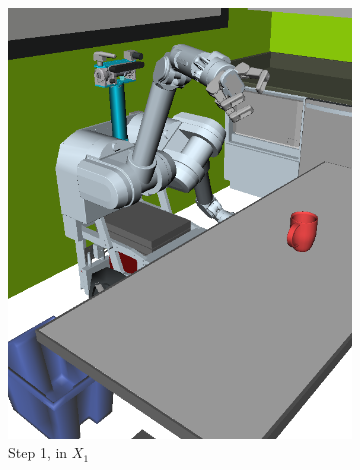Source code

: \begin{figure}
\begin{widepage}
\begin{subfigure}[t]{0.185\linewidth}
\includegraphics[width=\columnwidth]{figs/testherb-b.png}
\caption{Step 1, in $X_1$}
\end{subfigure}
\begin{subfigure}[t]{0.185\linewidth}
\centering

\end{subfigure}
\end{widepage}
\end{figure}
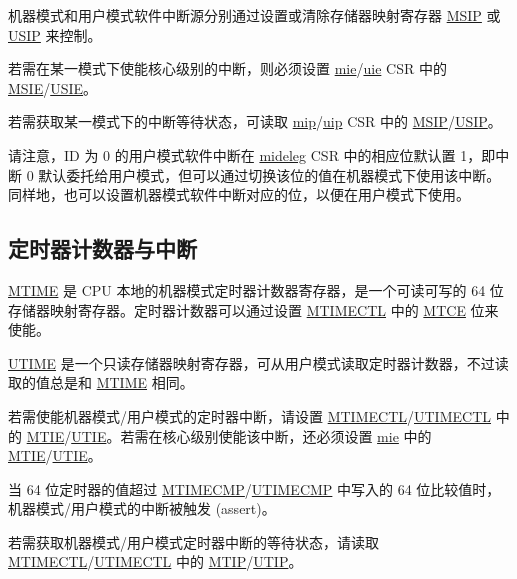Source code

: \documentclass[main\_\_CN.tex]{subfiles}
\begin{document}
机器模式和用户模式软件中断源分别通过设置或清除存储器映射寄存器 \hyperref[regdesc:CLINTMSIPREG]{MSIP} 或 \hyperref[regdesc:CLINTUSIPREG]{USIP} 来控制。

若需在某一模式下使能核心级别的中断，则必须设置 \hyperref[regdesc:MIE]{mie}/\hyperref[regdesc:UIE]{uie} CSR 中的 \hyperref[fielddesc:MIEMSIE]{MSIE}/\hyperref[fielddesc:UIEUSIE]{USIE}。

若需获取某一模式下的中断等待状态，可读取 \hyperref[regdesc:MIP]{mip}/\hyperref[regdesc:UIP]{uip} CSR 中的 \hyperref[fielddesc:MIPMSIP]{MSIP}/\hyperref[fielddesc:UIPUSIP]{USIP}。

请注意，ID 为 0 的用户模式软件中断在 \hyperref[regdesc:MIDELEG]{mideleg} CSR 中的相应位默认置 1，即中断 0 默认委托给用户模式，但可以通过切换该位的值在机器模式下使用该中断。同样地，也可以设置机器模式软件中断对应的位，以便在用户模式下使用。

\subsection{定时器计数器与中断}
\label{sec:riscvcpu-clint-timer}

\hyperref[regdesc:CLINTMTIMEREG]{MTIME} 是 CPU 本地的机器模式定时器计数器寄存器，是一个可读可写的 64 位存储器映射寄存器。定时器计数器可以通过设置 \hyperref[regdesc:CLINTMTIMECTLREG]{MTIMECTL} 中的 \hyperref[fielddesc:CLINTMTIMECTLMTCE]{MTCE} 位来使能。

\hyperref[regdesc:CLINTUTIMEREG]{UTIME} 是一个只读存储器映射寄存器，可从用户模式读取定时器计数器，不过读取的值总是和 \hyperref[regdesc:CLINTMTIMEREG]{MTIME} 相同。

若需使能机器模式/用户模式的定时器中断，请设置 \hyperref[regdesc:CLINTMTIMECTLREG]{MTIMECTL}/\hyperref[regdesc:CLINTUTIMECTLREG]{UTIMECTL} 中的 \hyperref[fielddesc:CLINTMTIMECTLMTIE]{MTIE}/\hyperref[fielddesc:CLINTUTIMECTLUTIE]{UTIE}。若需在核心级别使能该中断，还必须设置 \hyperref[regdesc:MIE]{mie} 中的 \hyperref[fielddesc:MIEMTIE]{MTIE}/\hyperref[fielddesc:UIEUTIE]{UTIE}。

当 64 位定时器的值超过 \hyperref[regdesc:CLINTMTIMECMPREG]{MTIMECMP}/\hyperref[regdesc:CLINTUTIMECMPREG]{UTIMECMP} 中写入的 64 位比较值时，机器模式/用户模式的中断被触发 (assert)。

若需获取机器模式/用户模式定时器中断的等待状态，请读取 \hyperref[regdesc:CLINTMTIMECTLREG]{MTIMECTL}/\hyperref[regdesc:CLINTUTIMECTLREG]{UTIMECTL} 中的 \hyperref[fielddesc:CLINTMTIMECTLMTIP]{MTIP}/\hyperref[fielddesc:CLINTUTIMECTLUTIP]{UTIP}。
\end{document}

####

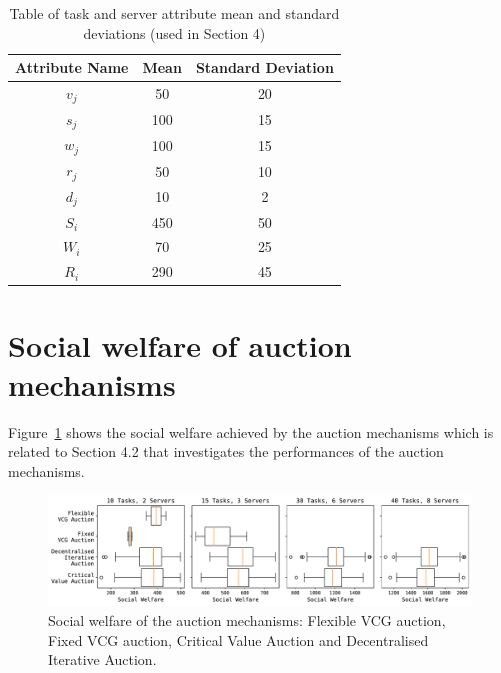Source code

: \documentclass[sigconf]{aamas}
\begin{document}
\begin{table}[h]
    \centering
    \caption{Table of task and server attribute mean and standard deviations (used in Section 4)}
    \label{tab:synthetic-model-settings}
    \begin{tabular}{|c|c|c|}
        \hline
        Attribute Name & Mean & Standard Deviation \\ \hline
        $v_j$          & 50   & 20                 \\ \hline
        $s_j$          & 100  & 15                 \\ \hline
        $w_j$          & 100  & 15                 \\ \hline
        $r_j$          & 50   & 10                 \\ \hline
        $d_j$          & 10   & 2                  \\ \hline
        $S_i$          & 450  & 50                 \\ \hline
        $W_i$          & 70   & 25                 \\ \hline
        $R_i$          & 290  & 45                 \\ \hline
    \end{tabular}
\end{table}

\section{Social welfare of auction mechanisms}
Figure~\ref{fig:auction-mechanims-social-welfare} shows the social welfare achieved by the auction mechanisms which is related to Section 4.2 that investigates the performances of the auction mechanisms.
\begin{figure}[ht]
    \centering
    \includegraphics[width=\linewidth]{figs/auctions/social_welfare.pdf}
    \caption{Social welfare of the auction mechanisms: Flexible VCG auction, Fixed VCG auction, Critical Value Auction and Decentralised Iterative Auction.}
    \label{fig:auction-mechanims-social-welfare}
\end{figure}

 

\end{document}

####

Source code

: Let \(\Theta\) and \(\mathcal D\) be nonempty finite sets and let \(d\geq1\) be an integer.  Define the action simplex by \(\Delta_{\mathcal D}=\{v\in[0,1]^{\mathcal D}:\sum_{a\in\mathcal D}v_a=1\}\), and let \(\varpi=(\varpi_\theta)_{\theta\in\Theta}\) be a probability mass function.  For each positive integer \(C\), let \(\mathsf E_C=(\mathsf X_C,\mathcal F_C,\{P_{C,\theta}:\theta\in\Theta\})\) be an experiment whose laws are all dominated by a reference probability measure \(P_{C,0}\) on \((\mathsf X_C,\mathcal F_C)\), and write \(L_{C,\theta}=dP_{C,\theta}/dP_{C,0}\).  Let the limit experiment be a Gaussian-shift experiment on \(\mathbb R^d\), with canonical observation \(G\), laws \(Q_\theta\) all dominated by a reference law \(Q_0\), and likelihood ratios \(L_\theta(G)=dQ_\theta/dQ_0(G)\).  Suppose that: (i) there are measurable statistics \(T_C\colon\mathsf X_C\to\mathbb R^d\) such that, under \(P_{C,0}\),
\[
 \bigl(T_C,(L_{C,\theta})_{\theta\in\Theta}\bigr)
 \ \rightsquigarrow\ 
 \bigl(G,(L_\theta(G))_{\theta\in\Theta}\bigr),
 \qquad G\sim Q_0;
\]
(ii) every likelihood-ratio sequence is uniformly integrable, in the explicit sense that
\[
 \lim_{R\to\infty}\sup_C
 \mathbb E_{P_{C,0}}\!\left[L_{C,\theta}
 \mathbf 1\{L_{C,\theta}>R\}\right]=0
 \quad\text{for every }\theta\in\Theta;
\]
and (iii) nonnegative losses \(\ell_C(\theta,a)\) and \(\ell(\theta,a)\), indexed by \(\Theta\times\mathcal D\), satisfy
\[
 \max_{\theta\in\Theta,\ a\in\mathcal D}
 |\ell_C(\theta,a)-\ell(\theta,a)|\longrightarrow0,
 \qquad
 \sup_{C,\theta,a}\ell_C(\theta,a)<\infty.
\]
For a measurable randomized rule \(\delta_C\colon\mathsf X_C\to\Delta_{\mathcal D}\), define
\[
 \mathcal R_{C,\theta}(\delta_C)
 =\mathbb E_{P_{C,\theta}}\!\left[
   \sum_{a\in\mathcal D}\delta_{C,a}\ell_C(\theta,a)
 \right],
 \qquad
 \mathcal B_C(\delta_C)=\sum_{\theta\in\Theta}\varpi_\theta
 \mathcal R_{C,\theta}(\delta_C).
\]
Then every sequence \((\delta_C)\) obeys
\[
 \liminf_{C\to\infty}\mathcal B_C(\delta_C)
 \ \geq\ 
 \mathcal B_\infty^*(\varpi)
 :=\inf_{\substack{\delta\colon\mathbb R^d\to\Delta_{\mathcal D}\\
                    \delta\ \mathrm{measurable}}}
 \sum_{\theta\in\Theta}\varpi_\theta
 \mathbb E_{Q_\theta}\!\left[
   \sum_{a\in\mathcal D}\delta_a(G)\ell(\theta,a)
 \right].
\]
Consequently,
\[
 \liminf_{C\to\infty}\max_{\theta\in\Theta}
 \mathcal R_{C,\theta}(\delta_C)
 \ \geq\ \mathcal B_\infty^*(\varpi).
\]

####

-- WHAT NEEDS TO BE DONE --
Within the material above, show every line that includes "CLINTMTIMEREG".

-- ANSWER FOR THE TASK --
\hyperref[regdesc:CLINTMTIMEREG]{MTIME} 是 CPU 本地的机器模式定时器计数器寄存器，是一个可读可写的 64 位存储器映射寄存器。定时器计数器可以通过设置 \hyperref[regdesc:CLINTMTIMECTLREG]{MTIMECTL} 中的 \hyperref[fielddesc:CLINTMTIMECTLMTCE]{MTCE} 位来使能。
\hyperref[regdesc:CLINTUTIMEREG]{UTIME} 是一个只读存储器映射寄存器，可从用户模式读取定时器计数器，不过读取的值总是和 \hyperref[regdesc:CLINTMTIMEREG]{MTIME} 相同。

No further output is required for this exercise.